Clostridial Gas Gangrene Treatment & Management
- Author: Don R Revis Jr, MD; Chief Editor: John Geibel, MD, DSc, MA more...
Medical Care
Successful therapy requires rapid diagnosis and aggressive early treatment.[3] The physician must maintain a high index of suspicion for this uncommon but potentially fatal process. Any patient in whom clostridial gas gangrene is suspected should be considered critically ill.
- Obtain early consultation with a surgeon for debridement.
- Administer supplemental oxygen.
- Restore intravenous fluid volume and monitor urine output with an indwelling bladder catheter.
- Transfer to an intensive care unit that has telemetry and pulse oximetry.
- Ensure that tetanus immunity is adequate.
- Consider hyperbaric oxygen therapy.
- Clostridia lack superoxide dismutase, making them incapable of surviving in the oxygen-rich environment created within a hyperbaric chamber. This inhibits clostridial growth, exotoxin production, and exotoxin binding to host tissues.
- Hyperbaric oxygen therapy may also promote host polymorphonuclear cell function.
- Animal studies have clearly demonstrated a survival advantage when this therapy is combined with antibiotics and debridement.
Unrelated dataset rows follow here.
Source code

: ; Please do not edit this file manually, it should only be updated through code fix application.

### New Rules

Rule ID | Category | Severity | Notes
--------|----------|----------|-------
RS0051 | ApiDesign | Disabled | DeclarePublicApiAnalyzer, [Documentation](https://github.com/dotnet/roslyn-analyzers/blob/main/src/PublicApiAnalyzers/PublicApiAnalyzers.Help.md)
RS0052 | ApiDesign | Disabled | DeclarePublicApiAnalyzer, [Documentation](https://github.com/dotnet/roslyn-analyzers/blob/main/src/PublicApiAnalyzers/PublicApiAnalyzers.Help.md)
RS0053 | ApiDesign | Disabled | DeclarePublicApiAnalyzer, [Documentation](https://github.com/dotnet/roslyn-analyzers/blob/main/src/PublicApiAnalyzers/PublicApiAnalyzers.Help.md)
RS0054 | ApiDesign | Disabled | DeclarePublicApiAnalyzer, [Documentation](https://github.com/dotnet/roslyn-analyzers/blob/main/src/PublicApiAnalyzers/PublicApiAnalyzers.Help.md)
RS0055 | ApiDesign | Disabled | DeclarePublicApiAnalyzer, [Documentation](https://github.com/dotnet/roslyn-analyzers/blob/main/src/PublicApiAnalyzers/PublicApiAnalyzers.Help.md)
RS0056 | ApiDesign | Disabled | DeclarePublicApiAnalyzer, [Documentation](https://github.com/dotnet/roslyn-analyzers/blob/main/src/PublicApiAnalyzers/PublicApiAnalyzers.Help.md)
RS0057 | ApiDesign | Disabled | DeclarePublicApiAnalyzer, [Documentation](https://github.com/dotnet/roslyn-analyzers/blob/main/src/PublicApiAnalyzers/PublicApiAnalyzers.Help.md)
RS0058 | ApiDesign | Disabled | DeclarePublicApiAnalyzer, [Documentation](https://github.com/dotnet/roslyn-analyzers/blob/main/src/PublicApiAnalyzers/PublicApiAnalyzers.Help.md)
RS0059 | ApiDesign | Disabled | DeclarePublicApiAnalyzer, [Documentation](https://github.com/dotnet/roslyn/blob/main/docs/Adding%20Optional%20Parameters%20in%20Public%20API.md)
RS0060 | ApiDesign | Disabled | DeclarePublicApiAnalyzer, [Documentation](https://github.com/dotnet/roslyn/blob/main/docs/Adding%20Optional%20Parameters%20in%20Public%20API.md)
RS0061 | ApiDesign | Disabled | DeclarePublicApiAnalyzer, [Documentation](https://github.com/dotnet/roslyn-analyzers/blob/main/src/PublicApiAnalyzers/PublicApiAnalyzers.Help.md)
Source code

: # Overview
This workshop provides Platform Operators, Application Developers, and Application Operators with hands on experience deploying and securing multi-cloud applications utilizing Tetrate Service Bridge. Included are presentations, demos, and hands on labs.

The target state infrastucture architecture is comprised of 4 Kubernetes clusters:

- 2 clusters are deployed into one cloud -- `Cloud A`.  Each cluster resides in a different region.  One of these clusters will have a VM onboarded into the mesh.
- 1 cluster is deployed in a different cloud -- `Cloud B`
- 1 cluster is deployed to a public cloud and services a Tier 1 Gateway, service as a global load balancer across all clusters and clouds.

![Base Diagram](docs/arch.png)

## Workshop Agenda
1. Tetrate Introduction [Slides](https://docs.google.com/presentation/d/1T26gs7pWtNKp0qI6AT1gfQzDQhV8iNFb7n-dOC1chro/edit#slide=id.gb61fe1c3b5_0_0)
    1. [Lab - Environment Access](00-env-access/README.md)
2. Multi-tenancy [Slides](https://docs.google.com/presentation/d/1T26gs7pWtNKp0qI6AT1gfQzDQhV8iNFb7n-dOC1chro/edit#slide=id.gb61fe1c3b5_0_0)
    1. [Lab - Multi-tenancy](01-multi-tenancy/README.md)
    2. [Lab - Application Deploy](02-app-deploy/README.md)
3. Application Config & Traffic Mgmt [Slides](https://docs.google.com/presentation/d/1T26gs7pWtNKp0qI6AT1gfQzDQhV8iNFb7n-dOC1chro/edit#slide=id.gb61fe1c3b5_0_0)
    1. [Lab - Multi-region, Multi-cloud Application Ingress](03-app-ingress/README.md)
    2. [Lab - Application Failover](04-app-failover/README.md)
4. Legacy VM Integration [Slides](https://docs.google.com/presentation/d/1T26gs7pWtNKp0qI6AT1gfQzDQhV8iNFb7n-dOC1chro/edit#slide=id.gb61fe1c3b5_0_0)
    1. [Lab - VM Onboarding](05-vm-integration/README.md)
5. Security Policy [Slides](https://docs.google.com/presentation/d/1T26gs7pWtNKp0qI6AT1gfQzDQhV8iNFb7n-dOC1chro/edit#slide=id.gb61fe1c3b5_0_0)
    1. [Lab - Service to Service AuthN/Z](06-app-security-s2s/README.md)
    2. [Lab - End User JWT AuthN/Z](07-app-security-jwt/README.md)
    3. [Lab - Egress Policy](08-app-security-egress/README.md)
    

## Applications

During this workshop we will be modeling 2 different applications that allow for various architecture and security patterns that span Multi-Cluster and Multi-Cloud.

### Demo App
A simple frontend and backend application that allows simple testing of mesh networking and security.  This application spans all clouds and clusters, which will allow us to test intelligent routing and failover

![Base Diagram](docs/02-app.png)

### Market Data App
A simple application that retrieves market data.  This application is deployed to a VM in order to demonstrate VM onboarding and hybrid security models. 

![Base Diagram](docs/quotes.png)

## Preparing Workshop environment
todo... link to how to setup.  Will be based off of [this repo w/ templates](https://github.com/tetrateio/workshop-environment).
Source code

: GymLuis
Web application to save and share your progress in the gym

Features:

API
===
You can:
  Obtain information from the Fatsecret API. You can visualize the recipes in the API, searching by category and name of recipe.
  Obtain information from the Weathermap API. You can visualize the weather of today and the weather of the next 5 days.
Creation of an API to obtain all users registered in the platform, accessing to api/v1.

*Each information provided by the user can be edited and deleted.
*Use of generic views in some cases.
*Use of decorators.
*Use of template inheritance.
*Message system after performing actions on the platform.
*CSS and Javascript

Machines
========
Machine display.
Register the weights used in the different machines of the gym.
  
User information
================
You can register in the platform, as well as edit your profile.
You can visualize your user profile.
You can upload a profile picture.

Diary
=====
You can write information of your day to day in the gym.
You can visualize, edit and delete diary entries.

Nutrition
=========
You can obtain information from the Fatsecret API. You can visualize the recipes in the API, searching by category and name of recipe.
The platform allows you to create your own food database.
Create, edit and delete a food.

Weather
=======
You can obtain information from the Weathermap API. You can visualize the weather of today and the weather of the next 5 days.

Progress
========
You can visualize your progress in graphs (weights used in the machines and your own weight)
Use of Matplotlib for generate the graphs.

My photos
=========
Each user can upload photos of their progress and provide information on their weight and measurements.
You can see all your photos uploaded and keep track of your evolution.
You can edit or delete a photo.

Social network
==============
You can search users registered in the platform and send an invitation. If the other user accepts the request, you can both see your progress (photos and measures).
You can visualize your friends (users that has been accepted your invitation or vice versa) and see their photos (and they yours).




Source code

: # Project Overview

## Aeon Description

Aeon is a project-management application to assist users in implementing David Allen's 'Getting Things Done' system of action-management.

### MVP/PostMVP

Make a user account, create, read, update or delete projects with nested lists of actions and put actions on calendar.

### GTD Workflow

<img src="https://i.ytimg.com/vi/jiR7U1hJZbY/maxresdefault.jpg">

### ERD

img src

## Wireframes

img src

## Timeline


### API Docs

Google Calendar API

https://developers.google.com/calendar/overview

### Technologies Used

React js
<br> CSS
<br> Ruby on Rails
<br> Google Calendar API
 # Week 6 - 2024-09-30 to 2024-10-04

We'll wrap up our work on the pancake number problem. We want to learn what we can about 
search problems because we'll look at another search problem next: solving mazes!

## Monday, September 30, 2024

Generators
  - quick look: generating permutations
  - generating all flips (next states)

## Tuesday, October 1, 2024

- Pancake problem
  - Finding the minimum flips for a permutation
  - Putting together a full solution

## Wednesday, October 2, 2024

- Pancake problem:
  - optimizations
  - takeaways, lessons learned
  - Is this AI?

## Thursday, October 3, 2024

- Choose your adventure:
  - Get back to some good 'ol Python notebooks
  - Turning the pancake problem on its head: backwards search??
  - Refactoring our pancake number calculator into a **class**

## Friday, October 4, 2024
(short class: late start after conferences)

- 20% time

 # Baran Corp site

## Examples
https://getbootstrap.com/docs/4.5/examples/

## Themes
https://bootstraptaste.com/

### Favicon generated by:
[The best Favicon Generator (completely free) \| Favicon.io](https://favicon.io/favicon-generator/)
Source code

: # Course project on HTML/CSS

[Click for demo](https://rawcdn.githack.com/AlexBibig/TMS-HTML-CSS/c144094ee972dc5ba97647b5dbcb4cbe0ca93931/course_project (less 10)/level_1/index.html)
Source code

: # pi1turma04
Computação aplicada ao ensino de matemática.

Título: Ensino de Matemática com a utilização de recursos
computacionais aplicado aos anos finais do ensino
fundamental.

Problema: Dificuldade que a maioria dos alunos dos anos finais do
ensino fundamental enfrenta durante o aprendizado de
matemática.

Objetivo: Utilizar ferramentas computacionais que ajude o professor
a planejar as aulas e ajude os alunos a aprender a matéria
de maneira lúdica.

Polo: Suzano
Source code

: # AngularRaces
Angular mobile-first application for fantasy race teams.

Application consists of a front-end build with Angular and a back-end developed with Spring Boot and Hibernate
However, no randomized controlled studies of humans exist to support this finding.
- Hyperbaric oxygen should be used at the discretion of the treating physician but should never cause a delay in surgical debridement. Transporting a patient from one facility to another merely to administer hyperbaric oxygen probably is not warranted and may be detrimental.
- Administer therapy 3 times a day for 2 days, then twice a day for several more days, until the disease process is well under control.
- The dose is usually 2.5 atmospheres absolute (ATA) oxygen for 120 minutes or 3 ATA oxygen for 90 minutes. The pressure at sea level equals 1 ATA.
- Complications include fire, seizures, decompression sickness, middle ear barotrauma, and claustrophobia.
- The only absolute contraindication is the presence of an untreated pneumothorax.
Surgical Care
Clostridial gas gangrene represents a true surgical emergency.
- It requires prompt aggressive debridement of all involved tissues.
- Extensive extremity involvement may require amputation.
- Because the disease process may continue to involve additional tissue, daily exploration and further debridement may be necessary.
- Wound exploration reveals gas, watery discharge, and necrotic muscle. Muscle tissue may be pale, edematous, and may not bleed when cut or contract when stimulated with electricity.
- If the patient survives, the wound may be closed at a later date or allowed to heal secondarily (by wound contraction and spontaneous re-epithelialization).
Consultations
- Infectious disease specialists
- General, trauma, or burn surgeon
- Plastic surgeon
Diet
- Ensure that the patient receives adequate nutritional support during this period of increased energy requirements.
- During the period of critical illness, administration of enteral or parenteral nutrition may be required.
- Consultation with a nutritionist ensures optimal nutritional replacement.
- Frequently monitor nutritional status through serum markers and nitrogen balance determination.
Activity
- Once patients have survived the critical period of illness, they may benefit from occupational or physical therapy to restore preinjury function.